The point is as I have written before: invest in mines that have a decent plan to dispose of their tailings. If they cannot dispose of tailings cheaply, cost-effectively, and forever at no residual cost, dis-invest fast and furiously. Those mines in Nevada and northern Chile can dispose of tailings properly and I invest in them religiously (it is Sunday after all.)
I cannot conceive of how the Pebble Mine can cheaply dispose of their tailings. So I avoid them as an investment. News reports this week talk of tailings dams as big and as long as the Great Wall of China. This is a good analogy. And one day those dams will, I believe, fail and wipe out the salmon industry, in the long term unlesss they do what we did on the UMTRA Project.
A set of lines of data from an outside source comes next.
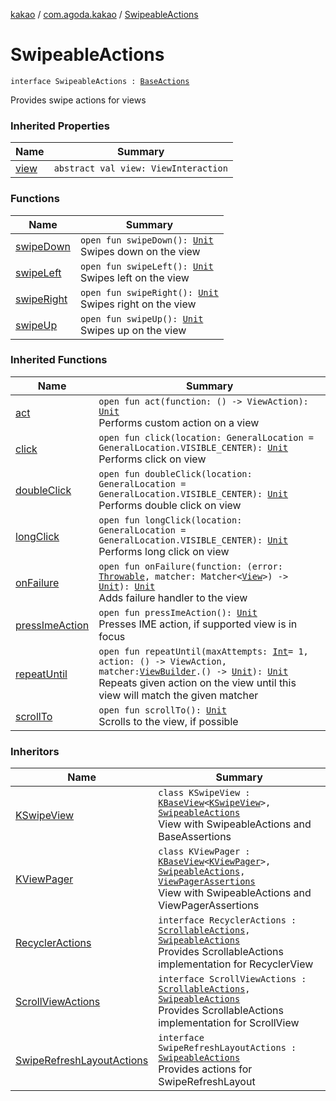 [kakao](../../index.md) / [com.agoda.kakao](../index.md) / [SwipeableActions](./index.md)

# SwipeableActions

`interface SwipeableActions : `[`BaseActions`](../-base-actions/index.md)

Provides swipe actions for views

### Inherited Properties

| Name | Summary |
|---|---|
| [view](../-base-actions/view.md) | `abstract val view: ViewInteraction` |

### Functions

| Name | Summary |
|---|---|
| [swipeDown](swipe-down.md) | `open fun swipeDown(): `[`Unit`](https://kotlinlang.org/api/latest/jvm/stdlib/kotlin/-unit/index.html)<br>Swipes down on the view |
| [swipeLeft](swipe-left.md) | `open fun swipeLeft(): `[`Unit`](https://kotlinlang.org/api/latest/jvm/stdlib/kotlin/-unit/index.html)<br>Swipes left on the view |
| [swipeRight](swipe-right.md) | `open fun swipeRight(): `[`Unit`](https://kotlinlang.org/api/latest/jvm/stdlib/kotlin/-unit/index.html)<br>Swipes right on the view |
| [swipeUp](swipe-up.md) | `open fun swipeUp(): `[`Unit`](https://kotlinlang.org/api/latest/jvm/stdlib/kotlin/-unit/index.html)<br>Swipes up on the view |

### Inherited Functions

| Name | Summary |
|---|---|
| [act](../-base-actions/act.md) | `open fun act(function: () -> ViewAction): `[`Unit`](https://kotlinlang.org/api/latest/jvm/stdlib/kotlin/-unit/index.html)<br>Performs custom action on a view |
| [click](../-base-actions/click.md) | `open fun click(location: GeneralLocation = GeneralLocation.VISIBLE_CENTER): `[`Unit`](https://kotlinlang.org/api/latest/jvm/stdlib/kotlin/-unit/index.html)<br>Performs click on view |
| [doubleClick](../-base-actions/double-click.md) | `open fun doubleClick(location: GeneralLocation = GeneralLocation.VISIBLE_CENTER): `[`Unit`](https://kotlinlang.org/api/latest/jvm/stdlib/kotlin/-unit/index.html)<br>Performs double click on view |
| [longClick](../-base-actions/long-click.md) | `open fun longClick(location: GeneralLocation = GeneralLocation.VISIBLE_CENTER): `[`Unit`](https://kotlinlang.org/api/latest/jvm/stdlib/kotlin/-unit/index.html)<br>Performs long click on view |
| [onFailure](../-base-actions/on-failure.md) | `open fun onFailure(function: (error: `[`Throwable`](https://kotlinlang.org/api/latest/jvm/stdlib/kotlin/-throwable/index.html)`, matcher: Matcher<`[`View`](https://developer.android.com/reference/android/view/View.html)`>) -> `[`Unit`](https://kotlinlang.org/api/latest/jvm/stdlib/kotlin/-unit/index.html)`): `[`Unit`](https://kotlinlang.org/api/latest/jvm/stdlib/kotlin/-unit/index.html)<br>Adds failure handler to the view |
| [pressImeAction](../-base-actions/press-ime-action.md) | `open fun pressImeAction(): `[`Unit`](https://kotlinlang.org/api/latest/jvm/stdlib/kotlin/-unit/index.html)<br>Presses IME action, if supported view is in focus |
| [repeatUntil](../-base-actions/repeat-until.md) | `open fun repeatUntil(maxAttempts: `[`Int`](https://kotlinlang.org/api/latest/jvm/stdlib/kotlin/-int/index.html)` = 1, action: () -> ViewAction, matcher: `[`ViewBuilder`](../-view-builder/index.md)`.() -> `[`Unit`](https://kotlinlang.org/api/latest/jvm/stdlib/kotlin/-unit/index.html)`): `[`Unit`](https://kotlinlang.org/api/latest/jvm/stdlib/kotlin/-unit/index.html)<br>Repeats given action on the view until this view will match the given matcher |
| [scrollTo](../-base-actions/scroll-to.md) | `open fun scrollTo(): `[`Unit`](https://kotlinlang.org/api/latest/jvm/stdlib/kotlin/-unit/index.html)<br>Scrolls to the view, if possible |

### Inheritors

| Name | Summary |
|---|---|
| [KSwipeView](../-k-swipe-view/index.md) | `class KSwipeView : `[`KBaseView`](../-k-base-view/index.md)`<`[`KSwipeView`](../-k-swipe-view/index.md)`>, `[`SwipeableActions`](./index.md)<br>View with SwipeableActions and BaseAssertions |
| [KViewPager](../-k-view-pager/index.md) | `class KViewPager : `[`KBaseView`](../-k-base-view/index.md)`<`[`KViewPager`](../-k-view-pager/index.md)`>, `[`SwipeableActions`](./index.md)`, `[`ViewPagerAssertions`](../-view-pager-assertions/index.md)<br>View with SwipeableActions and ViewPagerAssertions |
| [RecyclerActions](../-recycler-actions/index.md) | `interface RecyclerActions : `[`ScrollableActions`](../-scrollable-actions/index.md)`, `[`SwipeableActions`](./index.md)<br>Provides ScrollableActions implementation for RecyclerView |
| [ScrollViewActions](../-scroll-view-actions/index.md) | `interface ScrollViewActions : `[`ScrollableActions`](../-scrollable-actions/index.md)`, `[`SwipeableActions`](./index.md)<br>Provides ScrollableActions implementation for ScrollView |
| [SwipeRefreshLayoutActions](../-swipe-refresh-layout-actions/index.md) | `interface SwipeRefreshLayoutActions : `[`SwipeableActions`](./index.md)<br>Provides actions for SwipeRefreshLayout |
I have read everything I can lay my hands on about the Pebble Mine and its tailings. The stories name no names, give no inkling of who the professionals are who are designing the big dams. Are they professional consultants struggling to tell an optimistic story. No names appear. Is there an engineer out there prepared to put their name to what is written? I would be happy to debate them if they give me their names and opinions.
Until I see an independent peer review by those in the tailings industry whom I respect, I will not invest.
Before I reinvest in the pebble Mine, I seek the named opinion of engineers who are honest, blunt, and brutal. This search for harshness is based on long practical experience and the hard reality of been kicked off jobs for telling the truth. I know that consultants can get it wrong. I have been wrong often enough.
So my proposal: convene a peer review group of the people I respect and who are named, and let them tell me the following, in a unanimous report, before I reinvest in Anglo American and the Pebble Mine:
- The tailings can be safely impounded.
- No earthquake wills every cause failure,
- There is no possibility of a dam break.
- No perpetual water treatment will ever be required.
- There is no conceivable probability of affecting downgradient water quality.
As I say, until these august gentlemen can assure me of these simple propositions, no investing for me. You do what you want, but be advised this is not a trivial matter. There are egos, careers, credibility, and vast resources at stake. Only the best will suffice in my mind, which is but the simple mind of an investor.